L’année dernière, tu as sorti le clip Movie, peut-être le meilleur clip en terme de concept et de rendu ?
Je le pense sincèrement et plein de gens du milieu le pensent aussi, c’est le meilleur clip de 2022. Le travail qu’on a fourni, les idées qu’on a mis en place avec les réalisateurs que ça soit Cyril Gaborit ou la boite de production Tablo, c’était fort. Tous les choix viennent de notre collaboration. C’était du 50/50. On est arrivé avec nos idées et nos films, on a fait un tri et on a fait le clip qu’on voit. Personnellement je voulais la scène du Grand Détournement en plein milieu du clip. La musicalité et le concept font que pour moi c’est le meilleur clip de 2022, sans pour autant dire que les autres sont mauvais. Mais comme je l’ai dit, mon travail est peu valorisé, je suis dans mon coin, mais c’est la vie. Dieu est grand, il nous a tous dessiné un chemin et c’est à nous de le prendre. Soit t’es un gagnant, soit t’es un perdant. Soit tu décides de gagner la vie, soit tu décides de te faire battre par la vie. Sur ces quatre dernières années, j’ai eu beaucoup d’épreuves à affronter et ce sont les gens qui sont autour de moi qui m’ont fait comprendre que c’était à moi de décider de comment j’allais les accepter.

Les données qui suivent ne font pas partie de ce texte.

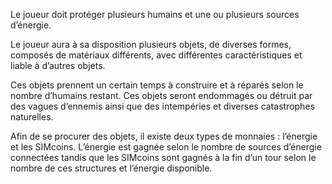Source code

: Le joueur doit protéger plusieurs humains et une ou plusieurs sources d’énergie.

Le joueur aura à sa disposition plusieurs objets, de diverses formes, composés de matériaux différents, avec différentes caractéristiques et liable à d’autres objets.

Ces objets prennent un certain temps à construire et à réparés selon le nombre d’humains restant. Ces objets seront endommagés ou détruit par des vagues d’ennemis ainsi que des intempéries et diverses catastrophes naturelles.

Afin de se procurer des objets, il existe deux types de monnaies : l’énergie et les SIMcoins. L’énergie est gagnée selon le nombre de sources d’énergie connectées tandis que les SIMcoins sont gagnés à la fin d’un tour selon le nombre de ces structures et l’énergie disponible.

Comme dans le Bon, la Brute et la Truand, il y a deux types de personnes, celles qui ont le pistolet et celles qui creusent..
Exactement (rires), c’est exactement ça. Chapeau melon et botte de cuir, on aurait pu en faire une référence dans le clip aussi, on a mis Les Blues Brothers mais c’est dans le même thème. Tu aurais été qui dans le Bon, la brute et le truand ? J’aurai été les trois (rires). Je peux être très bon avec les autres, une brute dans mes excès de colère et j’ai grandi comme un truand, mais ça n’empêche que je reste bon. J’aurai eu le chapeau, les bottes et le cuir (rires).
Est-ce qu’il y a des films justement que tu n’as pas pu mettre dans ton clip et que tu aurais bien aimé avoir au final ?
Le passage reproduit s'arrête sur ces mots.